Carpal tunnel syndrome (CTS) can be an extremely painful and activity-limiting condition. It affects many people of all ages and genders, though women are affected more often than men. But how do you know if what you are suffering from is truly CTS or if it’s another condition that’s producing the symptoms in your hand or wrist?
Carpal tunnel syndrome occurs when the median nerve is compressed as it passes through the wrist. However, the median nerve travels out of the neck, through the shoulder, elbow, and forearm before it passes through the wrist and into the hand. Pinching of the median nerve ANYWHERE along its course can give rise to the signs and symptoms of CTS including numbness, tingling, and/or pain into the hand and index, third, and thumb-side half of the fourth digits, and sometimes the thumb. If the pinch is significant enough, weakness can also occur. Sometimes the median nerve can become compressed at both the wrist and other body sites as it travels from the spinal cord to your hand, that’s why it’s important for a doctor to check for impingements along the entire course of the nerve.

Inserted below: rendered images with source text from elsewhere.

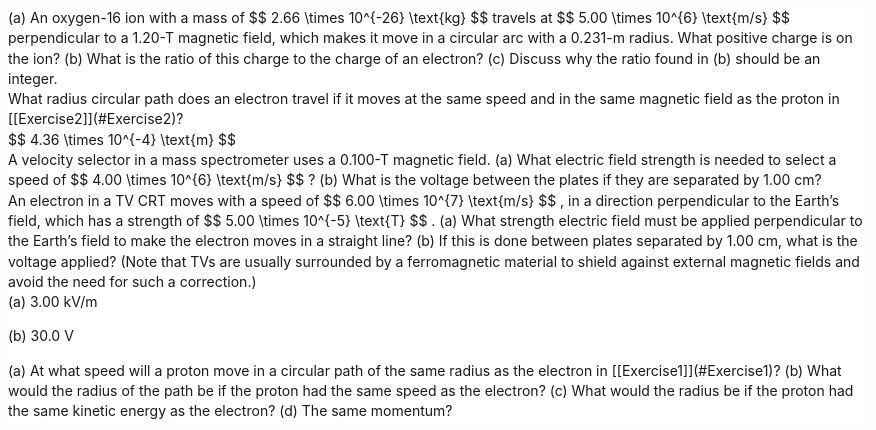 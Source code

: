 <div class="exercise" data-element-type="problems-exercises">
<div class="problem" markdown="1">
(a) An oxygen-16 ion with a mass of  $$ 2.66 \times 10^{-26}  \text{kg} $$
 travels at  $$ 5.00 \times 10^{6}  \text{m/s} $$
 perpendicular to a 1.20-T magnetic field, which makes it move in a circular arc with a 0.231-m radius. What positive charge is on the ion? (b) What is the ratio of this charge to the charge of an electron? (c) Discuss why the ratio found in (b) should be an integer.

</div>
</div>

<div class="exercise" data-element-type="problems-exercises">
<div class="problem" markdown="1">
What radius circular path does an electron travel if it moves at the same speed and in the same magnetic field as the proton in [[Exercise2]](#Exercise2)?

</div>
<div class="solution" markdown="1">
 $$ 4.36 \times 10^{-4}  \text{m} $$
</div>
</div>

<div class="exercise" data-element-type="problems-exercises">
<div class="problem" markdown="1">
A velocity selector in a mass spectrometer uses a 0.100-T magnetic field. (a) What electric field strength is needed to select a speed of  $$ 4.00 \times 10^{6}  \text{m/s} $$ ?
 (b) What is the voltage between the plates if they are separated by 1.00 cm?

</div>
</div>

<div class="exercise" data-element-type="problems-exercises">
<div class="problem" markdown="1">
An electron in a TV CRT moves with a speed of  $$ 6.00 \times 10^{7}  \text{m/s} $$ ,
 in a direction perpendicular to the Earth’s field, which has a strength of  $$ 5.00 \times 10^{-5} \text{T} $$ .
 (a) What strength electric field must be applied perpendicular to the Earth’s field to make the electron moves in a straight line? (b) If this is done between plates separated by 1.00 cm, what is the voltage applied? (Note that TVs are usually surrounded by a ferromagnetic material to shield against external magnetic fields and avoid the need for such a correction.)

</div>
<div class="solution" markdown="1">
(a) 3.00 kV/m

(b) 30.0 V

</div>
</div>

<div class="exercise" data-element-type="problems-exercises">
<div class="problem" markdown="1">
(a) At what speed will a proton move in a circular path of the same radius as the electron in [[Exercise1]](#Exercise1)? (b) What would the radius of the path be if the proton had the same speed as the electron? (c) What would the radius be if the proton had the same kinetic energy as the electron? (d) The same momentum?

But compression of the median nerve isn’t the only thing that can produce symptoms in the hand. Here are a couple of the more common conditions that are often confused with CTS:
1) Ulnar neuropathy: This is pinching of the ulnar nerve (at the neck, shoulder, elbow, or wrist) but this gives rise to a similar numbness/tingling BUT into the pinky-side of the fourth and the fifth fingers (not the thumb-side of the hand). The most common pinch location is either at the neck or the inner elbow, the latter of which is called “cubital tunnel syndrome” or CuTS.

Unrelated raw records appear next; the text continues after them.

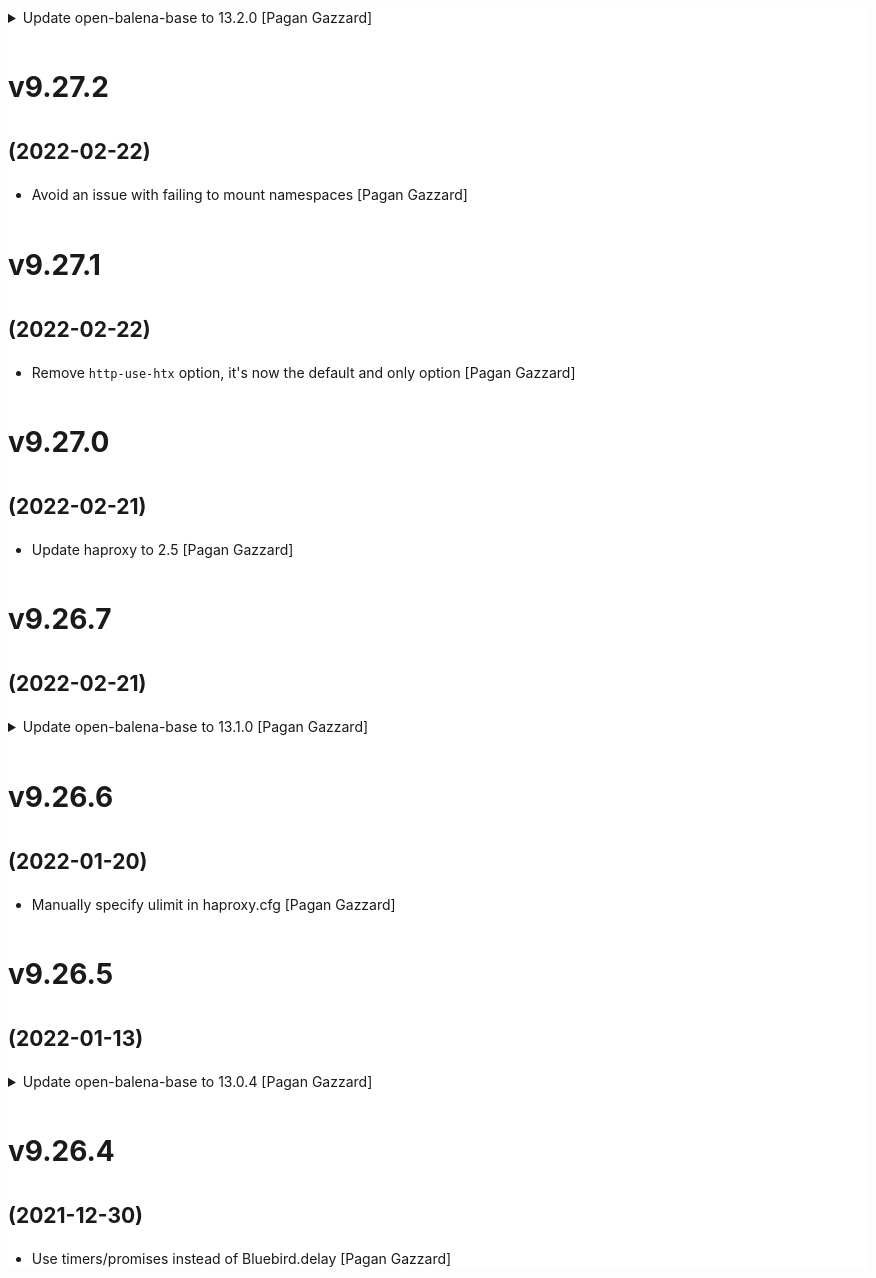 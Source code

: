 
<details><summary> Update open-balena-base to 13.2.0 [Pagan Gazzard] </summary></details>

# v9.27.2
## (2022-02-22)

* Avoid an issue with failing to mount namespaces [Pagan Gazzard]

# v9.27.1
## (2022-02-22)

* Remove `http-use-htx` option, it's now the default and only option [Pagan Gazzard]

# v9.27.0
## (2022-02-21)

* Update haproxy to 2.5 [Pagan Gazzard]

# v9.26.7
## (2022-02-21)


<details><summary> Update open-balena-base to 13.1.0 [Pagan Gazzard] </summary></details>

# v9.26.6
## (2022-01-20)

* Manually specify ulimit in haproxy.cfg [Pagan Gazzard]

# v9.26.5
## (2022-01-13)


<details><summary> Update open-balena-base to 13.0.4 [Pagan Gazzard] </summary></details>

# v9.26.4
## (2021-12-30)

* Use timers/promises instead of Bluebird.delay [Pagan Gazzard]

2) Tendonitis: There are a total of nine tendons that pass through the carpal tunnel that help us grip or make a fist. Similarly, there are five main tendons on the back side of the hand that allow us to open our hands and spread our fingers. ANY of these tendons can get strained or torn, which results in swelling and pain as well as limited function BUT there is usually NO NUMBNESS/TINGLING!
3) DeQuervain’s disease: This is really a tendonitis of an extensor tendon of the thumb and its synovial sheath that lubricates it resulting in a “tenosynovitis.” This creates pain with thumb movements, especially if you grasp your thumb in the palm of your hand and then bend your wrist sideways towards the pinky-side of the hand.
Chiropractors are well-trained to diagnose and treat patients with CTS. And if you don’t have CTS but another condition listed above, they can offer treatment (or a referral, if necessary) to help resolve it so you can return to your normal activities as soon as possible.